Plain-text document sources

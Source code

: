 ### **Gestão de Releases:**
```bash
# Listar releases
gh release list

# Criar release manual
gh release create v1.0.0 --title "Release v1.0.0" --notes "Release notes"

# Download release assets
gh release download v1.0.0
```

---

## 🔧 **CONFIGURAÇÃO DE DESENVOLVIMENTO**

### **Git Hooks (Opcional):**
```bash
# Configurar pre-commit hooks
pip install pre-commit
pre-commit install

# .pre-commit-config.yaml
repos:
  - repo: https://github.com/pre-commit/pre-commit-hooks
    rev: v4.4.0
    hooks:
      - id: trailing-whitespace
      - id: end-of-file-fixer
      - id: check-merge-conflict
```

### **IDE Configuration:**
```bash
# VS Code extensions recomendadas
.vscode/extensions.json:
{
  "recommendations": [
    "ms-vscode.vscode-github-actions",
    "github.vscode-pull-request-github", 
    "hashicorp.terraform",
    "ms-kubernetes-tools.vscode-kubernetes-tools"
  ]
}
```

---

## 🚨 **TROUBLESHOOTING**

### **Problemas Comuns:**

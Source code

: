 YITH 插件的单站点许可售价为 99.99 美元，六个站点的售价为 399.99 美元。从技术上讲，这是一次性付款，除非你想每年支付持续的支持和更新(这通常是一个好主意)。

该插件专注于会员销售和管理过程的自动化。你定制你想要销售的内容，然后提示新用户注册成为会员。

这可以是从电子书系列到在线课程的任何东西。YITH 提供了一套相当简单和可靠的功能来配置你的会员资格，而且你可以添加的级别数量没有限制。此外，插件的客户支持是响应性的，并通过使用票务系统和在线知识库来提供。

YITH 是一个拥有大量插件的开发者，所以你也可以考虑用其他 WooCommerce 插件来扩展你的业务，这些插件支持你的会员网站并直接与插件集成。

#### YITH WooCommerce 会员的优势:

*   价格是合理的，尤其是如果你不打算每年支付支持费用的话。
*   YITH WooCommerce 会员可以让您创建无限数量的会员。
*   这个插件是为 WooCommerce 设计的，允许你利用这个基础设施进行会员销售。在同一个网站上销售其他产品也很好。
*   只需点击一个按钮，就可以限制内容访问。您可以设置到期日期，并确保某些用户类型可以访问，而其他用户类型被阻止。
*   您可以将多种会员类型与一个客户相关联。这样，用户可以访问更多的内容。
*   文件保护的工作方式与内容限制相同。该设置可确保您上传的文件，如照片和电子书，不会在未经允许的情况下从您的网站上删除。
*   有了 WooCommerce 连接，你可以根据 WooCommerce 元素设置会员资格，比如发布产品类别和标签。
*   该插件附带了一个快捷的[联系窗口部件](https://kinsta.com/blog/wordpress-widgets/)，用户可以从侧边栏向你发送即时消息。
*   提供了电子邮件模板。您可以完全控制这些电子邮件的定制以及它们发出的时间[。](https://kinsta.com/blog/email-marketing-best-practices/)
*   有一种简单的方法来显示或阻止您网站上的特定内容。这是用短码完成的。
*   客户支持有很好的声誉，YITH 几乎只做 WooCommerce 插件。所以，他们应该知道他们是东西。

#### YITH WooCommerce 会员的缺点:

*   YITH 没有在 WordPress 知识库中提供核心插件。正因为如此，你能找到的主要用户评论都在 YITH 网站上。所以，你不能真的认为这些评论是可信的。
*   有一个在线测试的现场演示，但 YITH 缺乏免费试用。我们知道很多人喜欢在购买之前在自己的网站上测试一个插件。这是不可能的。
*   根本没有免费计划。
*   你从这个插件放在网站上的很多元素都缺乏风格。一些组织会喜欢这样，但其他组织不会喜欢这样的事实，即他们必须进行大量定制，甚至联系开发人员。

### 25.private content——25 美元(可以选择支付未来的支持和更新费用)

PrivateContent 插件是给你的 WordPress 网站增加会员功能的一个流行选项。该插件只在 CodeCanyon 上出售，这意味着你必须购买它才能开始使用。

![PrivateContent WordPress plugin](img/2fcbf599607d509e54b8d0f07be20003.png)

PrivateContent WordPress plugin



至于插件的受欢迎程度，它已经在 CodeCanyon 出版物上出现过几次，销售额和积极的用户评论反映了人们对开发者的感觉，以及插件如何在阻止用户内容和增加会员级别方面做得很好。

◆ **Exercise directions**
Exact reproduction is required. Give the lines of the data from its first line through the line containing "几乎只做 WooCommerce 插件。所以，他们应该知道他们是东西。", and no others.

◆ **Output for this task**
Source code

: ### **Gestão de Releases:**
```bash
# Listar releases
gh release list

# Criar release manual
gh release create v1.0.0 --title "Release v1.0.0" --notes "Release notes"

# Download release assets
gh release download v1.0.0
```

---

## 🔧 **CONFIGURAÇÃO DE DESENVOLVIMENTO**

### **Git Hooks (Opcional):**
```bash
# Configurar pre-commit hooks
pip install pre-commit
pre-commit install

# .pre-commit-config.yaml
repos:
  - repo: https://github.com/pre-commit/pre-commit-hooks
    rev: v4.4.0
    hooks:
      - id: trailing-whitespace
      - id: end-of-file-fixer
      - id: check-merge-conflict
```

### **IDE Configuration:**
```bash
# VS Code extensions recomendadas
.vscode/extensions.json:
{
  "recommendations": [
    "ms-vscode.vscode-github-actions",
    "github.vscode-pull-request-github", 
    "hashicorp.terraform",
    "ms-kubernetes-tools.vscode-kubernetes-tools"
  ]
}
```

---

## 🚨 **TROUBLESHOOTING**

### **Problemas Comuns:**

Source code

: YITH 插件的单站点许可售价为 99.99 美元，六个站点的售价为 399.99 美元。从技术上讲，这是一次性付款，除非你想每年支付持续的支持和更新(这通常是一个好主意)。

该插件专注于会员销售和管理过程的自动化。你定制你想要销售的内容，然后提示新用户注册成为会员。

这可以是从电子书系列到在线课程的任何东西。YITH 提供了一套相当简单和可靠的功能来配置你的会员资格，而且你可以添加的级别数量没有限制。此外，插件的客户支持是响应性的，并通过使用票务系统和在线知识库来提供。

YITH 是一个拥有大量插件的开发者，所以你也可以考虑用其他 WooCommerce 插件来扩展你的业务，这些插件支持你的会员网站并直接与插件集成。

#### YITH WooCommerce 会员的优势:

*   价格是合理的，尤其是如果你不打算每年支付支持费用的话。
*   YITH WooCommerce 会员可以让您创建无限数量的会员。
*   这个插件是为 WooCommerce 设计的，允许你利用这个基础设施进行会员销售。在同一个网站上销售其他产品也很好。
*   只需点击一个按钮，就可以限制内容访问。您可以设置到期日期，并确保某些用户类型可以访问，而其他用户类型被阻止。
*   您可以将多种会员类型与一个客户相关联。这样，用户可以访问更多的内容。
*   文件保护的工作方式与内容限制相同。该设置可确保您上传的文件，如照片和电子书，不会在未经允许的情况下从您的网站上删除。
*   有了 WooCommerce 连接，你可以根据 WooCommerce 元素设置会员资格，比如发布产品类别和标签。
*   该插件附带了一个快捷的[联系窗口部件](https://kinsta.com/blog/wordpress-widgets/)，用户可以从侧边栏向你发送即时消息。
*   提供了电子邮件模板。您可以完全控制这些电子邮件的定制以及它们发出的时间[。](https://kinsta.com/blog/email-marketing-best-practices/)
*   有一种简单的方法来显示或阻止您网站上的特定内容。这是用短码完成的。
*   客户支持有很好的声誉，YITH 几乎只做 WooCommerce 插件。所以，他们应该知道他们是东西。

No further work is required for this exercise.